Seguimos con nuestra vida a pesar de haber sido avisados del esperpento de la realidad. Somos los que prefieren sonreír, a veces reír, y seguir adelante. Quizá no con la risa del Arcipreste de Hita, ni con la de Rabelais, ni la de Swift, sino con esa más reflexiva y seria del cervantino Roto. Nuestra mejor literatura está llena de humor, sátira, sarcasmo e ironía. Para sobrellevar muchas cosas hemos usado la parodia mejor que el realismo. O esa manera de sentimentalismo del cerebro que es la ironía. Decía nuestro premio Nobel, Benavente –demasiado olvidado por el teatro y las editoriales– que: «La ironía es una tristeza que no puede llorar y sonríe».

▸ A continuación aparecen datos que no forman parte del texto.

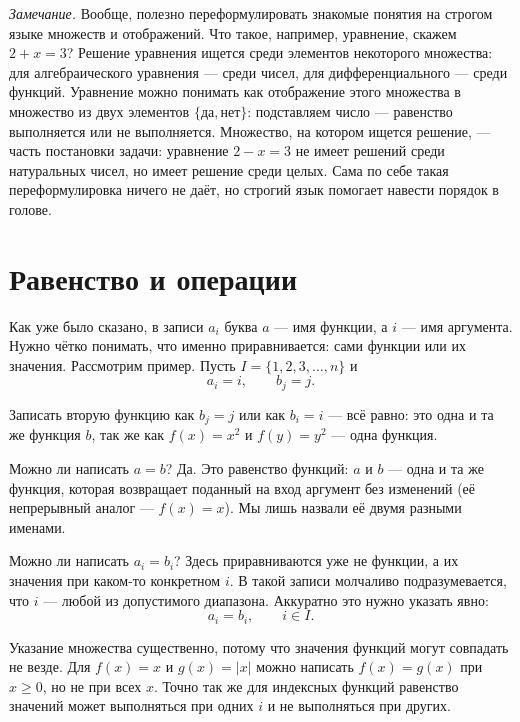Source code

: \documentclass[11pt,a4paper]{article}
\begin{document}
\emph{Замечание.} Вообще, полезно переформулировать знакомые понятия на строгом языке множеств и отображений. Что такое, например, уравнение, скажем $2 + x = 3$? Решение уравнения ищется среди элементов некоторого множества: для алгебраического уравнения — среди чисел, для дифференциального — среди функций. Уравнение можно понимать как отображение этого множества в множество из двух элементов $\{\text{да}, \text{нет}\}$: подставляем число — равенство выполняется или не выполняется. Множество, на котором ищется решение, — часть постановки задачи: уравнение $2 - x = 3$ не имеет решений среди натуральных чисел, но имеет решение среди целых. Сама по себе такая переформулировка ничего не даёт, но строгий язык помогает навести порядок в голове.


\section{Равенство и операции}

Как уже было сказано, в записи $a_i$ буква $a$ — имя функции, а $i$ — имя аргумента. Нужно чётко понимать, что именно приравнивается: сами функции или их значения. Рассмотрим пример. Пусть $I = \{1, 2, 3, \dots, n\}$ и
\[
a_i = i, \qquad b_j = j.
\]

Записать вторую функцию как $b_j = j$ или как $b_i = i$ — всё равно: это одна и та же функция $b$, так же как $f(x) = x^2$ и $f(y) = y^2$ — одна функция.

Можно ли написать $a = b$? Да. Это равенство функций: $a$ и $b$ — одна и та же функция, которая возвращает поданный на вход аргумент без изменений (её непрерывный аналог — $f(x) = x$). Мы лишь назвали её двумя разными именами.

Можно ли написать $a_i = b_i$? Здесь приравниваются уже не функции, а их значения при каком-то конкретном $i$. В такой записи молчаливо подразумевается, что $i$ — любой из допустимого диапазона. Аккуратно это нужно указать явно:
\[
a_i = b_i, \qquad i \in I.
\]

Указание множества существенно, потому что значения функций могут совпадать не везде. Для $f(x) = x$ и $g(x) = |x|$ можно написать $f(x) = g(x)$ при $x \geqslant 0$, но не при всех $x$. Точно так же для индексных функций равенство значений может выполняться при одних $i$ и не выполняться при других.
\end{document}
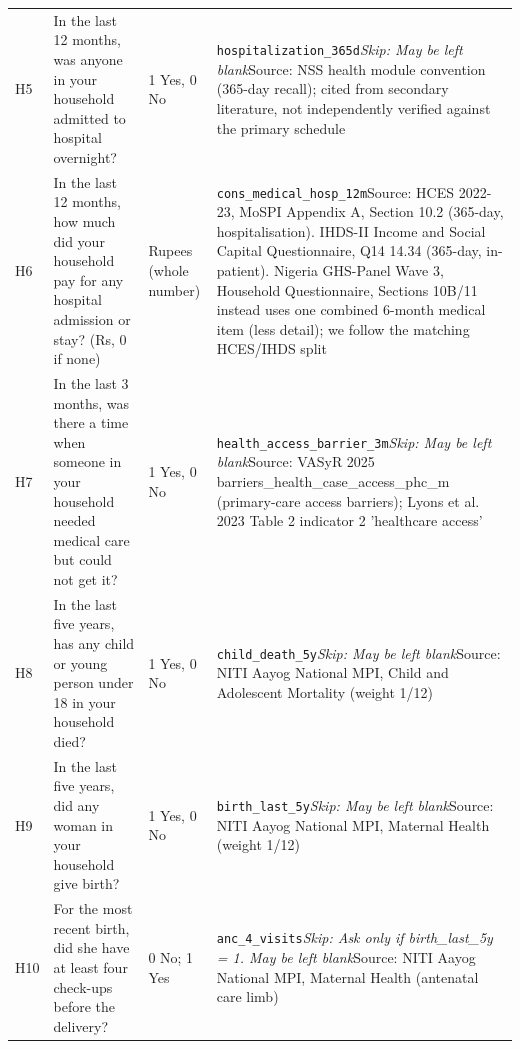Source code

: \documentclass[10pt]{article}
\begin{document}
{\begin{longtable}{p{0.8cm}p{6.4cm}p{3.6cm}p{5.8cm}}
H5 & In the last 12 months, was anyone in your household admitted to hospital overnight? & 1 Yes, 0 No & \texttt{hospitalization\_365d}\newline \textit{Skip: May be left blank}\newline Source: NSS health module convention (365-day recall); cited from secondary literature, not independently verified against the primary schedule \\
H6 & In the last 12 months, how much did your household pay for any hospital admission or stay? (Rs, 0 if none) & Rupees (whole number) & \texttt{cons\_medical\_hosp\_12m}\newline Source: HCES 2022-23, MoSPI Appendix A, Section 10.2 (365-day, hospitalisation). IHDS-II Income and Social Capital Questionnaire, Q14 14.34 (365-day, in-patient). Nigeria GHS-Panel Wave 3, Household Questionnaire, Sections 10B/11 instead uses one combined 6-month medical item (less detail); we follow the matching HCES/IHDS split \\
H7 & In the last 3 months, was there a time when someone in your household needed medical care but could not get it? & 1 Yes, 0 No & \texttt{health\_access\_barrier\_3m}\newline \textit{Skip: May be left blank}\newline Source: VASyR 2025 barriers\_health\_case\_access\_phc\_m (primary-care access barriers); Lyons et al. 2023 Table 2 indicator 2 'healthcare access' \\
H8 & In the last five years, has any child or young person under 18 in your household died? & 1 Yes, 0 No & \texttt{child\_death\_5y}\newline \textit{Skip: May be left blank}\newline Source: NITI Aayog National MPI, Child and Adolescent Mortality (weight 1/12) \\
H9 & In the last five years, did any woman in your household give birth? & 1 Yes, 0 No & \texttt{birth\_last\_5y}\newline \textit{Skip: May be left blank}\newline Source: NITI Aayog National MPI, Maternal Health (weight 1/12) \\
H10 & For the most recent birth, did she have at least four check-ups before the delivery? & 0 No; 1 Yes & \texttt{anc\_4\_visits}\newline \textit{Skip: Ask only if birth\_last\_5y = 1. May be left blank}\newline Source: NITI Aayog National MPI, Maternal Health (antenatal care limb) \\

\end{longtable}}
\end{document}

Hace unos días Andrés Rábago recibió el Premio Diario Madrid de periodismo. Un importante reconocimiento que creció por el empeño, tesón y dedicación de uno de nuestros imprescindibles del periodismo, Miguel Ángel Aguilar. Ninguna broma de premio y ahí está, para confirmarlo, la nómina de premiados. En su inmensa mayoría representan al algunos de los más libres y necesarios de esta profesión donde tan necesaria es la información, la cultura y el humor honesto y no vago. Aguilar hizo una rápida, irónica y lúcida semblanza de Rábago que recibió el premio con su habitual espartana tranquilidad. Rodeado de políticos, periodistas y demás ralea.

«No son los mejores tiempos para convocar el abierto espíritu de los tiempos de la transición»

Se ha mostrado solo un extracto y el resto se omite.